_PROBLEM TO SOLVE_
Check each line of the data below for the word "scatter". How many lines have it? Answer with the number alone.

(Collected data)

--

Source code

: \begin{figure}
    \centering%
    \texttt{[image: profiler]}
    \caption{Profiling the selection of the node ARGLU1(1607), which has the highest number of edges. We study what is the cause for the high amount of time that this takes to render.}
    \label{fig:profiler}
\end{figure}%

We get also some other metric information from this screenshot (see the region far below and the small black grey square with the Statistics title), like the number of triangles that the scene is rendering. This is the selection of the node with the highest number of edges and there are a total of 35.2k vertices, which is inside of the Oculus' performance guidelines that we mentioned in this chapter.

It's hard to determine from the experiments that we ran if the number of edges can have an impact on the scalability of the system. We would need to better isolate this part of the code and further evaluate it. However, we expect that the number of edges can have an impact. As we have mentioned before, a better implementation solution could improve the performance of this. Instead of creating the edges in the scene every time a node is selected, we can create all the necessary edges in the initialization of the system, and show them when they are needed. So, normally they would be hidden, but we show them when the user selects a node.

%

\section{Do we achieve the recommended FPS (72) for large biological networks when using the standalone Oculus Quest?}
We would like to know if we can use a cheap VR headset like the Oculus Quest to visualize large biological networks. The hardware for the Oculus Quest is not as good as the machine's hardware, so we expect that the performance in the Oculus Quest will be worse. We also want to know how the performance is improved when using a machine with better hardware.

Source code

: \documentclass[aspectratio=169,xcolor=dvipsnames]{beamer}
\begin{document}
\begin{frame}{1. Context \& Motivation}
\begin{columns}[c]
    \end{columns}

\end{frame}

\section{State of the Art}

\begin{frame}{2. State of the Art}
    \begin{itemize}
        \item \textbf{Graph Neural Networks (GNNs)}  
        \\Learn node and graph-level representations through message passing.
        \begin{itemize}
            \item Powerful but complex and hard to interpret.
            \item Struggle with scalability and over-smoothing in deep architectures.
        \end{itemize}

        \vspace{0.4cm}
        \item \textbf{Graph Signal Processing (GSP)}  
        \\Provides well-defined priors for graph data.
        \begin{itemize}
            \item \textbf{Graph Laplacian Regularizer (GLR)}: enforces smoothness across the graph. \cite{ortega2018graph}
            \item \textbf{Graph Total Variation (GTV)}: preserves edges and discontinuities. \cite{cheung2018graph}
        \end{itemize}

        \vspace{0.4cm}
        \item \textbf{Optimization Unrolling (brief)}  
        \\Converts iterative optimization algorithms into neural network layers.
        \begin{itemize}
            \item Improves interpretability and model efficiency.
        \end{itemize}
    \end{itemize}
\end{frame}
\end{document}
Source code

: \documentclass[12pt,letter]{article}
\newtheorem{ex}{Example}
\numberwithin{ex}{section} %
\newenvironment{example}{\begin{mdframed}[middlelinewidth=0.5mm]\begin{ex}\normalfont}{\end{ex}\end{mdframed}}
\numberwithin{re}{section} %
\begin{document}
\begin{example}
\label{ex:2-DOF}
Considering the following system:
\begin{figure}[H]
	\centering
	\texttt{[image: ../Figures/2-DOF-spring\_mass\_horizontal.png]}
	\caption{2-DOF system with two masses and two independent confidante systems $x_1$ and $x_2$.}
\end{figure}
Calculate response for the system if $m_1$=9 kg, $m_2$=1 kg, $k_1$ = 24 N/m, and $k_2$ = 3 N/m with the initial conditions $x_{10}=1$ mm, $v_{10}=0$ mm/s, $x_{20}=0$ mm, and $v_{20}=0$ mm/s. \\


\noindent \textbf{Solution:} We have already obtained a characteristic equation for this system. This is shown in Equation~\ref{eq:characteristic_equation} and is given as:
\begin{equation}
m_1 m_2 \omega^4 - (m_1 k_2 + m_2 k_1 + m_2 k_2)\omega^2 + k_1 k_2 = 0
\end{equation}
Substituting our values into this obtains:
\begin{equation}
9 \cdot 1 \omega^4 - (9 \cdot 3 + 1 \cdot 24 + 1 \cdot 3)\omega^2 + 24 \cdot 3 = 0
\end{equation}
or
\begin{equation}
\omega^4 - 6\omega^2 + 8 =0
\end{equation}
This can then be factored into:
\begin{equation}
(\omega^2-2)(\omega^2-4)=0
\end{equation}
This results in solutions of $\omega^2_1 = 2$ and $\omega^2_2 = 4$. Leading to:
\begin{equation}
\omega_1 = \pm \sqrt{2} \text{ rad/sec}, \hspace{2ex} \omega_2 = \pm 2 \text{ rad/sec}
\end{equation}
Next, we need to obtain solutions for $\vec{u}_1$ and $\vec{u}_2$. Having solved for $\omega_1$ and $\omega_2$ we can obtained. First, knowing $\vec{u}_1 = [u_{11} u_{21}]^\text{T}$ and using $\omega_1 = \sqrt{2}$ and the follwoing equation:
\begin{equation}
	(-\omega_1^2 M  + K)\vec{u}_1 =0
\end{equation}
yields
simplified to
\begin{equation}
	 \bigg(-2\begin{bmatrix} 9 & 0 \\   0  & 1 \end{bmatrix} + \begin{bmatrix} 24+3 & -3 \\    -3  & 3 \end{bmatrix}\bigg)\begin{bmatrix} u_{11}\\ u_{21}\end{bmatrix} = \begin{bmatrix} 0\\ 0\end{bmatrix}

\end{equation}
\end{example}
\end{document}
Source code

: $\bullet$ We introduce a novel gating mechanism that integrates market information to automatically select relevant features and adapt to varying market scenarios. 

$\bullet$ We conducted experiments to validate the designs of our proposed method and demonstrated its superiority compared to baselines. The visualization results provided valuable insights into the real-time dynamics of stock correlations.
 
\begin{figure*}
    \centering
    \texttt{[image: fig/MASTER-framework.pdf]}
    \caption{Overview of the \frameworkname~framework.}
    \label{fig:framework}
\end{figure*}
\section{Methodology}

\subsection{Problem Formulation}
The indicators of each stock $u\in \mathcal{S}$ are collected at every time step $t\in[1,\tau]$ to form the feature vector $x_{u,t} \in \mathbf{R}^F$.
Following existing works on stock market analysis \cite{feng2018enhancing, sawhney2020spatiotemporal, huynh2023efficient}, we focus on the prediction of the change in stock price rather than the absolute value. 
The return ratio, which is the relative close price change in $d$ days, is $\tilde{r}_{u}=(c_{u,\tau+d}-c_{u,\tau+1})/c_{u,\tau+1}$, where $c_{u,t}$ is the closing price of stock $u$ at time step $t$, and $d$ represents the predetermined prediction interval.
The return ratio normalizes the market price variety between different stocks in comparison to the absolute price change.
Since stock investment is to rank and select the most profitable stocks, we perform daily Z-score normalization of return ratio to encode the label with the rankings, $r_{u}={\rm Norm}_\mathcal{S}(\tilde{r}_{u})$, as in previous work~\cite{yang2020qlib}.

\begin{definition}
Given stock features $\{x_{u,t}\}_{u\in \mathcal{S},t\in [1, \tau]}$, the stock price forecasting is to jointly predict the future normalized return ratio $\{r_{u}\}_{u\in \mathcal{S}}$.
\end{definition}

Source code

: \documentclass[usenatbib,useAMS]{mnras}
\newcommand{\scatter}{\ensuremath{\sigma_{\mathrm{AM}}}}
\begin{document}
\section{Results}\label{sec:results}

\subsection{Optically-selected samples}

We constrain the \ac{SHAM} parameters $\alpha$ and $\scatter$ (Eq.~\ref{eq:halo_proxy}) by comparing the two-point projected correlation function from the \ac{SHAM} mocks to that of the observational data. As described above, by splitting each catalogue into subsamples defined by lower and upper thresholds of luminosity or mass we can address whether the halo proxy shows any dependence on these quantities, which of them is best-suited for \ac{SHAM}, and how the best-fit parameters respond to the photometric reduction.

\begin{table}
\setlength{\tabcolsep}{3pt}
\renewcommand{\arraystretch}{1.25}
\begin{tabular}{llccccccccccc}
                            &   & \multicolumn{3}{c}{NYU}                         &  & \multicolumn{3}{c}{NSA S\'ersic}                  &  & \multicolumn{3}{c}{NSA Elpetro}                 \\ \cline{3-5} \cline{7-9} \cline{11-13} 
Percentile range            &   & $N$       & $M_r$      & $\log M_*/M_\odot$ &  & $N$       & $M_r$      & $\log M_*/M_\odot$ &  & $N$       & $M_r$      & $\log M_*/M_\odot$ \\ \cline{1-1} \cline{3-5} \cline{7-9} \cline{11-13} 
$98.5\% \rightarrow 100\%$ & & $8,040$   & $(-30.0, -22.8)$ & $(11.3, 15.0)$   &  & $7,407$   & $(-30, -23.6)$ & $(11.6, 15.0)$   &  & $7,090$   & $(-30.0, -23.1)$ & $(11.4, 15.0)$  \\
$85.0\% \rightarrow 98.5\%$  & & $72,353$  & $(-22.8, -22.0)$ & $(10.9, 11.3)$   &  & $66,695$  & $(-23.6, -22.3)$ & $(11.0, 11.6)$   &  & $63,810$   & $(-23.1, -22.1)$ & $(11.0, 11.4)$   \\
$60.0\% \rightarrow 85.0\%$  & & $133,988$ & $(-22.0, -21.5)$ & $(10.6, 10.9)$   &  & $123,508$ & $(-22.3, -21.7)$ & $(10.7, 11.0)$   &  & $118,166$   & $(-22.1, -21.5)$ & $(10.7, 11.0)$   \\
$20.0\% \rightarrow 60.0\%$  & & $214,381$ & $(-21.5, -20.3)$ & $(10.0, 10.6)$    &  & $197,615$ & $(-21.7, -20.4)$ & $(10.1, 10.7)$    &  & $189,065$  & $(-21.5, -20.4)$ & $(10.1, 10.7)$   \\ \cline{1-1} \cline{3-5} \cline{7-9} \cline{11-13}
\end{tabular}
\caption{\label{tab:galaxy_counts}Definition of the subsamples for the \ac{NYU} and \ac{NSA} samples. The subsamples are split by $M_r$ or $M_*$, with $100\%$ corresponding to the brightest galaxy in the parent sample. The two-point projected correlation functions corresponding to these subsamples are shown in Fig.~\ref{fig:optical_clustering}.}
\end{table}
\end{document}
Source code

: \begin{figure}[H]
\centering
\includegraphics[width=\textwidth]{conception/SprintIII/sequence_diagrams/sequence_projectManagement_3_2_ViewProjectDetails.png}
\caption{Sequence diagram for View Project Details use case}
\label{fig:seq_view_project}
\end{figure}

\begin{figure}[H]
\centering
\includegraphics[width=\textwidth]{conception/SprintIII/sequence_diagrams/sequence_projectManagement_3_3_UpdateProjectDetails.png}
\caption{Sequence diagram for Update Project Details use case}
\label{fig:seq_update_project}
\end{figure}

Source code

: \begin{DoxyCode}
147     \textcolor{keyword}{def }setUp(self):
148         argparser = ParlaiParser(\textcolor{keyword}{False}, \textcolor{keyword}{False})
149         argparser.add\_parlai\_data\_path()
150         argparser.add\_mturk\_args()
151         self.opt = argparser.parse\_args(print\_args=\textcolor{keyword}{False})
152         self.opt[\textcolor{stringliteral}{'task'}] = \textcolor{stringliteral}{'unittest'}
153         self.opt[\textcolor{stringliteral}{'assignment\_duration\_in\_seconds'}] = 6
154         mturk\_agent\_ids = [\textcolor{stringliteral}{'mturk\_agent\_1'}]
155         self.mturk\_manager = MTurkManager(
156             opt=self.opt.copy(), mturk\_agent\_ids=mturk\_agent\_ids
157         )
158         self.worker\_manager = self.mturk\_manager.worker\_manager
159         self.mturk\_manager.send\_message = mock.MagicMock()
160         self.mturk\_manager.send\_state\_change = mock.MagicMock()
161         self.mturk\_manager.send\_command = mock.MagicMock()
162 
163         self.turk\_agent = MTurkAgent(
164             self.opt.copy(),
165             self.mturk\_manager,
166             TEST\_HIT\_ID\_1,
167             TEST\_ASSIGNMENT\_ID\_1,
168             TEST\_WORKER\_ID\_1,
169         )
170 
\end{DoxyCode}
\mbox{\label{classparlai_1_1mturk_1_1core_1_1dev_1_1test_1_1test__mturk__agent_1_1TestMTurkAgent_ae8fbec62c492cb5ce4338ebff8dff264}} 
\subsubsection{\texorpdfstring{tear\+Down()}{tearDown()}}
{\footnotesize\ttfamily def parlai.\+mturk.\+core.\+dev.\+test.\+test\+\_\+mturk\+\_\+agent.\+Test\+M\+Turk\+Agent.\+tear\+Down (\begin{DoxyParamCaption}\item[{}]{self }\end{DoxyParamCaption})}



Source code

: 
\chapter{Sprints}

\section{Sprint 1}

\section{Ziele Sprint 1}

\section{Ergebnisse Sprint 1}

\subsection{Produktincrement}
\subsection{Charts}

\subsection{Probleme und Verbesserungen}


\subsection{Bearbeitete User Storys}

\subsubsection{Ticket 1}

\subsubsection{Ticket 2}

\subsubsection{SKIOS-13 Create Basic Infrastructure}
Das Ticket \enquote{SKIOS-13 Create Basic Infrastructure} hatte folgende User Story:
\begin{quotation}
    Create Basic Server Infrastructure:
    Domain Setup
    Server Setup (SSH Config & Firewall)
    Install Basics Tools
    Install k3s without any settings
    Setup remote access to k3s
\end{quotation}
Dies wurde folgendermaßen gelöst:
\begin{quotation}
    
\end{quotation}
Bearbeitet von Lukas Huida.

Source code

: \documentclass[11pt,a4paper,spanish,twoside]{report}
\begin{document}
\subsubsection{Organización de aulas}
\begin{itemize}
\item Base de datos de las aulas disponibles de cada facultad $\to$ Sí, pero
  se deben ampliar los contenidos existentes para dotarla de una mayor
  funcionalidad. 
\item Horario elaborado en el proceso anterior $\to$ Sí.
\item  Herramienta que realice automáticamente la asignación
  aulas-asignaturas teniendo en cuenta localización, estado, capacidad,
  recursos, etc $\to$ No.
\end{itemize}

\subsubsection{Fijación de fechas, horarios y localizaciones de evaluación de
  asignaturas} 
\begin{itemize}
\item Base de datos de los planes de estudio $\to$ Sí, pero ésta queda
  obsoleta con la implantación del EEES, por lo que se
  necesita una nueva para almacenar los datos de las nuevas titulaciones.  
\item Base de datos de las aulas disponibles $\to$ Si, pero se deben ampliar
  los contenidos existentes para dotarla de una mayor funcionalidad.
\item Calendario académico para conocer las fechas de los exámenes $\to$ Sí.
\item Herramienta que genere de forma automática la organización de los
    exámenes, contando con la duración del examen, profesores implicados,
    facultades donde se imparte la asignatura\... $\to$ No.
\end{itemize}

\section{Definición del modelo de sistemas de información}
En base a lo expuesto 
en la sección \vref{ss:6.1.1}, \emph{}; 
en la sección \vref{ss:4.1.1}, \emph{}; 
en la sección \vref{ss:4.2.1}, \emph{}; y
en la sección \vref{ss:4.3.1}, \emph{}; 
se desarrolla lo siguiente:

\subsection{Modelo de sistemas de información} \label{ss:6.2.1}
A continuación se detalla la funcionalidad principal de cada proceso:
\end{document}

--

_TASK SOLUTION_
2